(ATF) The People’s Bank of China (PBoC) this morning set the yuan’s central parity rate with the US dollar at 6.8101, marginally stronger than Tuesday’s 6.8171 and the first day-on-day advance of the Chinese currency’s fixing since September 18 (when it was set at an 18-month high of 6.7591).
At the close of the HK business day the onshore yuan (CNY) stood at 6.8109, confirming the PBoC’s market view; the offshore deliverable CNY (or CNH) traded at 6.8165.
Today’s stronger yuan was helped by better than expected Chinese economic data. The September manufacturing PMI came in at 51.5 from 51.0 in August. The non-manufacturing gauge also rose to 55.9 from August’s 55.2. Both index readings beat expectations.

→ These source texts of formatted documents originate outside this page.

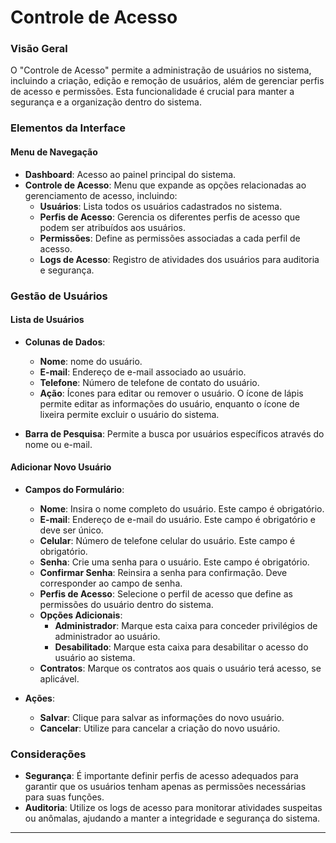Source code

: 

# Controle de Acesso

### Visão Geral
O "Controle de Acesso" permite a administração de usuários no sistema, incluindo a criação, edição e remoção de usuários, além de gerenciar perfis de acesso e permissões. Esta funcionalidade é crucial para manter a segurança e a organização dentro do sistema.

### Elementos da Interface

#### Menu de Navegação
- **Dashboard**: Acesso ao painel principal do sistema.
- **Controle de Acesso**: Menu que expande as opções relacionadas ao gerenciamento de acesso, incluindo:
    - **Usuários**: Lista todos os usuários cadastrados no sistema.
    - **Perfis de Acesso**: Gerencia os diferentes perfis de acesso que podem ser atribuídos aos usuários.
    - **Permissões**: Define as permissões associadas a cada perfil de acesso.
    - **Logs de Acesso**: Registro de atividades dos usuários para auditoria e segurança.

### Gestão de Usuários

#### Lista de Usuários
- **Colunas de Dados**:
    - **Nome**: nome do usuário.
    - **E-mail**: Endereço de e-mail associado ao usuário.
    - **Telefone**: Número de telefone de contato do usuário.
    - **Ação**: Ícones para editar ou remover o usuário. O ícone de lápis permite editar as informações do usuário, enquanto o ícone de lixeira permite excluir o usuário do sistema.

- **Barra de Pesquisa**: Permite a busca por usuários específicos através do nome ou e-mail.

#### Adicionar Novo Usuário
- **Campos do Formulário**:
    - **Nome**: Insira o nome completo do usuário. Este campo é obrigatório.
    - **E-mail**: Endereço de e-mail do usuário. Este campo é obrigatório e deve ser único.
    - **Celular**: Número de telefone celular do usuário. Este campo é obrigatório.
    - **Senha**: Crie uma senha para o usuário. Este campo é obrigatório.
    - **Confirmar Senha**: Reinsira a senha para confirmação. Deve corresponder ao campo de senha.
    - **Perfis de Acesso**: Selecione o perfil de acesso que define as permissões do usuário dentro do sistema.
    - **Opções Adicionais**:
        - **Administrador**: Marque esta caixa para conceder privilégios de administrador ao usuário.
        - **Desabilitado**: Marque esta caixa para desabilitar o acesso do usuário ao sistema.
    - **Contratos**: Marque os contratos aos quais o usuário terá acesso, se aplicável.

- **Ações**:
    - **Salvar**: Clique para salvar as informações do novo usuário.
    - **Cancelar**: Utilize para cancelar a criação do novo usuário.

### Considerações
- **Segurança**: É importante definir perfis de acesso adequados para garantir que os usuários tenham apenas as permissões necessárias para suas funções.
- **Auditoria**: Utilize os logs de acesso para monitorar atividades suspeitas ou anômalas, ajudando a manter a integridade e segurança do sistema.

---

A sub-index of new export orders for factories was at 50.8 for September, the first time it reached expansion territory (50 or stronger) this year. With strong exports expected to continue, the yuan took encouragement.
I do not, however, believe that the recent pause in the yuan’s sharp rise from end-May 2020 to September 15 is about to resume with any real conviction.

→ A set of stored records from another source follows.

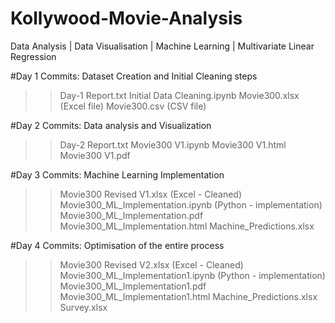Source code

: # Kollywood-Movie-Analysis
Data Analysis | Data Visualisation | Machine Learning | Multivariate Linear Regression

#Day 1 Commits: Dataset Creation and Initial Cleaning steps
>> Day-1 Report.txt
>> Initial Data Cleaning.ipynb
>> Movie300.xlsx (Excel file)
>> Movie300.csv (CSV file)
   
#Day 2 Commits: Data analysis and Visualization
>> Day-2 Report.txt
>> Movie300 V1.ipynb
>> Movie300 V1.html
>> Movie300 V1.pdf
 
#Day 3 Commits: Machine Learning Implementation 
>> Movie300 Revised V1.xlsx (Excel - Cleaned)
>> Movie300_ML_Implementation.ipynb (Python - implementation)
>> Movie300_ML_Implementation.pdf
>> Movie300_ML_Implementation.html
>> Machine_Predictions.xlsx

#Day 4 Commits: Optimisation of the entire process
>> Movie300 Revised V2.xlsx (Excel - Cleaned)
>>	Movie300_ML_Implementation1.ipynb (Python - implementation)
>>	Movie300_ML_Implementation1.pdf
>>	Movie300_ML_Implementation1.html
>> Machine_Predictions.xlsx
>>	Survey.xlsx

China’s economy will continue to outperform.
But US election uncertainties will without doubt continue to weigh on US and most global stocks. The high degree of uncertainty as to whether the election will be uncontested supports the safe haven demand for the US dollar as it has since the beginning of September.
The dollar (on the dollar index DXY) had declined from 102.8170 on March 20 to 92.1440 on August 31. Since then, it has risen in fits and starts and traded at a recent high of 94.6420 on September 25.
Today’s trading range so far is 93.7920 to 94.0380.
The chaotic presidential election debate drove the DXY back above the 93 handle.
Assuming that greater political calm returns prior to year-end, the dollar will resume its decline. The currency’s fundamentals are only getting worse.
With a weakening dollar and continuing Chinese economic strength, the yuan will resume its climb, targeting the April 2019 high of 6.7024.